🤖 AI Summary
Existing ECG–text contrastive learning methods struggle to model fine-grained waveform features and diagnostic reasoning due to the absence of explicit waveform descriptions in clinical reports. To address this, we propose the first contrastive learning framework explicitly designed for ECG waveform feature completion and semantic alignment: (1) leveraging large language models (LLMs) to invert and reconstruct missing waveform semantics in reports; (2) constructing a waveform–text semantic similarity matrix to guide fine-grained contrastive learning; and (3) introducing a sigmoid-based multi-label loss function tailored to weakly supervised, multi-sign, multi-diagnosis scenarios. Evaluated on six benchmark datasets, our method achieves state-of-the-art zero-shot transfer and linear probe performance—marking the first work to enable waveform-level semantic alignment for interpretable, representation learning in ECG diagnosis.
📝 Abstract
Electrocardiograms (ECGs) are essential for diagnosing cardiovascular diseases. While previous ECG-text contrastive learning methods have shown promising results, they often overlook the incompleteness of the reports.

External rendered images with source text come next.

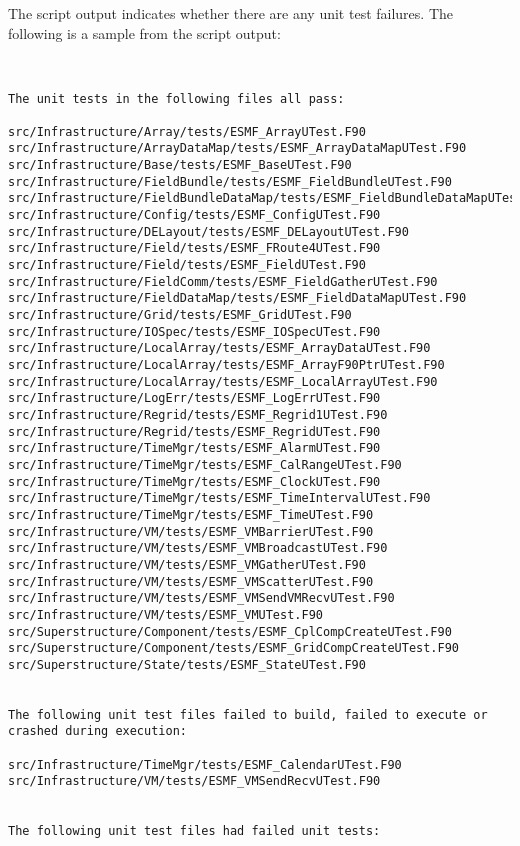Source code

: The script output indicates whether there are any unit test failures.
The following is a sample from the script output:

\begin{verbatim}


The unit tests in the following files all pass:

src/Infrastructure/Array/tests/ESMF_ArrayUTest.F90
src/Infrastructure/ArrayDataMap/tests/ESMF_ArrayDataMapUTest.F90
src/Infrastructure/Base/tests/ESMF_BaseUTest.F90
src/Infrastructure/FieldBundle/tests/ESMF_FieldBundleUTest.F90
src/Infrastructure/FieldBundleDataMap/tests/ESMF_FieldBundleDataMapUTest.F90
src/Infrastructure/Config/tests/ESMF_ConfigUTest.F90
src/Infrastructure/DELayout/tests/ESMF_DELayoutUTest.F90
src/Infrastructure/Field/tests/ESMF_FRoute4UTest.F90
src/Infrastructure/Field/tests/ESMF_FieldUTest.F90
src/Infrastructure/FieldComm/tests/ESMF_FieldGatherUTest.F90
src/Infrastructure/FieldDataMap/tests/ESMF_FieldDataMapUTest.F90
src/Infrastructure/Grid/tests/ESMF_GridUTest.F90
src/Infrastructure/IOSpec/tests/ESMF_IOSpecUTest.F90
src/Infrastructure/LocalArray/tests/ESMF_ArrayDataUTest.F90
src/Infrastructure/LocalArray/tests/ESMF_ArrayF90PtrUTest.F90
src/Infrastructure/LocalArray/tests/ESMF_LocalArrayUTest.F90
src/Infrastructure/LogErr/tests/ESMF_LogErrUTest.F90
src/Infrastructure/Regrid/tests/ESMF_Regrid1UTest.F90
src/Infrastructure/Regrid/tests/ESMF_RegridUTest.F90
src/Infrastructure/TimeMgr/tests/ESMF_AlarmUTest.F90
src/Infrastructure/TimeMgr/tests/ESMF_CalRangeUTest.F90
src/Infrastructure/TimeMgr/tests/ESMF_ClockUTest.F90
src/Infrastructure/TimeMgr/tests/ESMF_TimeIntervalUTest.F90
src/Infrastructure/TimeMgr/tests/ESMF_TimeUTest.F90
src/Infrastructure/VM/tests/ESMF_VMBarrierUTest.F90
src/Infrastructure/VM/tests/ESMF_VMBroadcastUTest.F90
src/Infrastructure/VM/tests/ESMF_VMGatherUTest.F90
src/Infrastructure/VM/tests/ESMF_VMScatterUTest.F90
src/Infrastructure/VM/tests/ESMF_VMSendVMRecvUTest.F90
src/Infrastructure/VM/tests/ESMF_VMUTest.F90
src/Superstructure/Component/tests/ESMF_CplCompCreateUTest.F90
src/Superstructure/Component/tests/ESMF_GridCompCreateUTest.F90
src/Superstructure/State/tests/ESMF_StateUTest.F90


The following unit test files failed to build, failed to execute or crashed during execution:

src/Infrastructure/TimeMgr/tests/ESMF_CalendarUTest.F90
src/Infrastructure/VM/tests/ESMF_VMSendRecvUTest.F90


The following unit test files had failed unit tests:


\end{verbatim}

Given an ECG, the report is generated by first identifying key waveform features and then inferring the final diagnosis through these features. Despite their importance, these waveform features are often not recorded in the report as intermediate results. Aligning ECGs with such incomplete reports impedes the model's ability to capture the ECG's waveform features and limits its understanding of diagnostic reasoning based on those features. To address this, we propose FG-CLEP (Fine-Grained Contrastive Language ECG Pre-training), which aims to recover these waveform features from incomplete reports with the help of large language models (LLMs), under the challenges of hallucinations and the non-bijective relationship between waveform features and diagnoses. Additionally, considering the frequent false negatives due to the prevalence of common diagnoses in ECGs, we introduce a semantic similarity matrix to guide contrastive learning. Furthermore, we adopt a sigmoid-based loss function to accommodate the multi-label nature of ECG-related tasks. Experiments on six datasets demonstrate that FG-CLEP outperforms state-of-the-art methods in both zero-shot prediction and linear probing across these datasets.